# [Your task]
Below are the records; copy each line in which "portals" can be found.

# [Data extract]
--- START ---

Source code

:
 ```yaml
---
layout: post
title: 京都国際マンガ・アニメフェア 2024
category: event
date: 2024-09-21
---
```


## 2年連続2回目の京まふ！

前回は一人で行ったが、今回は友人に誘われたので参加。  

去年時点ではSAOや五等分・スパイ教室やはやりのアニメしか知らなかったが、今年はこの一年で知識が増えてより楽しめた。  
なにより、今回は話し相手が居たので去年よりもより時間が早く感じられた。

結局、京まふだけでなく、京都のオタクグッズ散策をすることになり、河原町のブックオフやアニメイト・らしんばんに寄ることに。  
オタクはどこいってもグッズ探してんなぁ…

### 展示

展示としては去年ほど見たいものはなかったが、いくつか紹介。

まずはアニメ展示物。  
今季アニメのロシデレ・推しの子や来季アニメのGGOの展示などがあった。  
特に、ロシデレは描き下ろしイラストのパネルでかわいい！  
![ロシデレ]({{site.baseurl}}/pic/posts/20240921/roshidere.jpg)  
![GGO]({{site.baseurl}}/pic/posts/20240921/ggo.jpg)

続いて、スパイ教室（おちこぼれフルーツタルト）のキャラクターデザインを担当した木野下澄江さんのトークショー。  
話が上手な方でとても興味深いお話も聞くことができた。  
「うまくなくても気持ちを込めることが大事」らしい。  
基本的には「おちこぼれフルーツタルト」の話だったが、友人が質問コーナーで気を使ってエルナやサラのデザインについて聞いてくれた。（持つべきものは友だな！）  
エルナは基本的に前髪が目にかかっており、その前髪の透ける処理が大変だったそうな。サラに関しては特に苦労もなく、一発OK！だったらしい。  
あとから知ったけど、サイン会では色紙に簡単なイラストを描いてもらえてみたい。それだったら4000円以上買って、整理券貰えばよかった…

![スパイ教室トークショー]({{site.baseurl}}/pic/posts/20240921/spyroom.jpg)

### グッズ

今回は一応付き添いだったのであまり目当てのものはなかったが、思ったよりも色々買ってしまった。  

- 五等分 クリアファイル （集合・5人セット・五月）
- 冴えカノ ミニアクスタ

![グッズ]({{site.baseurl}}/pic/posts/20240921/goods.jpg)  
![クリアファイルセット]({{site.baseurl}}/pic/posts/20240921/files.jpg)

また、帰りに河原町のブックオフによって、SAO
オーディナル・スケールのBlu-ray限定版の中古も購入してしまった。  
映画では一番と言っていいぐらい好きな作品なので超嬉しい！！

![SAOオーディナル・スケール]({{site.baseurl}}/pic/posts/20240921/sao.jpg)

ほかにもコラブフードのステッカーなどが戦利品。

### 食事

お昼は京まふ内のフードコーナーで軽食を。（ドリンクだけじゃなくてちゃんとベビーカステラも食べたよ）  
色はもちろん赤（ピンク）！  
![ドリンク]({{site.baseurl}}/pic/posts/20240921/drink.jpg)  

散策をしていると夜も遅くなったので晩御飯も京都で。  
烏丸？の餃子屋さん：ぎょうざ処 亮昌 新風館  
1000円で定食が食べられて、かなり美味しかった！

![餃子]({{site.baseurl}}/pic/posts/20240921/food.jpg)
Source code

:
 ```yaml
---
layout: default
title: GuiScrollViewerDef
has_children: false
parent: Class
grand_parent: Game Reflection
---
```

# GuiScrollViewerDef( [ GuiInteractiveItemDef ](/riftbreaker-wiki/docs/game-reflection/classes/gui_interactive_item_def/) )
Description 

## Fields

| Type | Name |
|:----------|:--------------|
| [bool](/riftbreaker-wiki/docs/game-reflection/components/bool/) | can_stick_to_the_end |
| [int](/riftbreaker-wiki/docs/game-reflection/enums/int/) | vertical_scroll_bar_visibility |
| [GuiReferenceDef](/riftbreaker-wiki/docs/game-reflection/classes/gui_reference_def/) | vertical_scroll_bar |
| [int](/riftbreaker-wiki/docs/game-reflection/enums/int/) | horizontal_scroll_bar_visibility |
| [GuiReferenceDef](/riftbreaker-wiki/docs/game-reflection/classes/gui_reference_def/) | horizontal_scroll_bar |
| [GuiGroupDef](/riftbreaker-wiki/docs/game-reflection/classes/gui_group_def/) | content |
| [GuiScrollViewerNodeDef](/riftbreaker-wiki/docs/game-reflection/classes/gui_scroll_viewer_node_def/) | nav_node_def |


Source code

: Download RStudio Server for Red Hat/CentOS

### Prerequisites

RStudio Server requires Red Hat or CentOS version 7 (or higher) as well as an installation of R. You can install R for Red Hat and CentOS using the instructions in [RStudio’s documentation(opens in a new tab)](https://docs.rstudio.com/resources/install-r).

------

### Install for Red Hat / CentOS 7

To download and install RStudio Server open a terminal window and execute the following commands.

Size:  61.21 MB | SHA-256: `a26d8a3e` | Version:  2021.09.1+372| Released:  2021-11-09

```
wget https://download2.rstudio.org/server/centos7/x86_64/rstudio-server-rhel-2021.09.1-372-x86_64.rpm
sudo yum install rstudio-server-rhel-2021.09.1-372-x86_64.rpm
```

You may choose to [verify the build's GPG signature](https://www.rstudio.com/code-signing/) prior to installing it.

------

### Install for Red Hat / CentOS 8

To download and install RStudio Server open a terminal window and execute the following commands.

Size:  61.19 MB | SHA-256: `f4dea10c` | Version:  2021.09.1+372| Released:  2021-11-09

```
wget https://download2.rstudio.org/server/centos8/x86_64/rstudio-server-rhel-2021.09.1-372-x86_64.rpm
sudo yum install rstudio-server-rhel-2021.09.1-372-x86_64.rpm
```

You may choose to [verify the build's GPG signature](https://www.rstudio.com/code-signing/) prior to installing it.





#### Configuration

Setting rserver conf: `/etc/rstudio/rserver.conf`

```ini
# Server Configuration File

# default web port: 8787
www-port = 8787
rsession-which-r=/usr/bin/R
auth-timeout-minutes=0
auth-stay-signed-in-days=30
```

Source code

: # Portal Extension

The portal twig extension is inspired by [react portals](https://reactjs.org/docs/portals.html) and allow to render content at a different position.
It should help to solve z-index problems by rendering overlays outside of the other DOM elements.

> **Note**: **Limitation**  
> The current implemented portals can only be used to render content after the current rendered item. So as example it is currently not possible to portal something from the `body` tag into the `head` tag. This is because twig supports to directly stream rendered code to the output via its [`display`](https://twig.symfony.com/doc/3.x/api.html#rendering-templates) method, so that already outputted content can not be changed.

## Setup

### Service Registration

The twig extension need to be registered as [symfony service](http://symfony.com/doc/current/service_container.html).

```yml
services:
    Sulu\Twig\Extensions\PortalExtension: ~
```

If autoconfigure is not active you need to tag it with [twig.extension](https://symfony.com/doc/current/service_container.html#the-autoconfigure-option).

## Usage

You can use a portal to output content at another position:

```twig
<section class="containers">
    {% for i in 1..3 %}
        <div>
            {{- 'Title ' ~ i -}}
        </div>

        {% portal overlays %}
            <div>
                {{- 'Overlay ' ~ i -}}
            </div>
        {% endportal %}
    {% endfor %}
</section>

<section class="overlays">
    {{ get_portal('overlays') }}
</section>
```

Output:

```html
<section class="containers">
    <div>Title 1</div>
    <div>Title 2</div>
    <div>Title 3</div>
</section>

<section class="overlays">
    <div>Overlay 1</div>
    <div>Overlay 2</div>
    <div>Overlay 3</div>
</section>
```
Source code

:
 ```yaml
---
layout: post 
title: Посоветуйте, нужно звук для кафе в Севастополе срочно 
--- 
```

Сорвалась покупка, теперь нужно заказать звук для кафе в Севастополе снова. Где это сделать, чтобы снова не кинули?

--- END ---

# [The completed task]
The portal twig extension is inspired by [react portals](https://reactjs.org/docs/portals.html) and allow to render content at a different position.
> The current implemented portals can only be used to render content after the current rendered item. So as example it is currently not possible to portal something from the `body` tag into the `head` tag. This is because twig supports to directly stream rendered code to the output via its [`display`](https://twig.symfony.com/doc/3.x/api.html#rendering-templates) method, so that already outputted content can not be changed.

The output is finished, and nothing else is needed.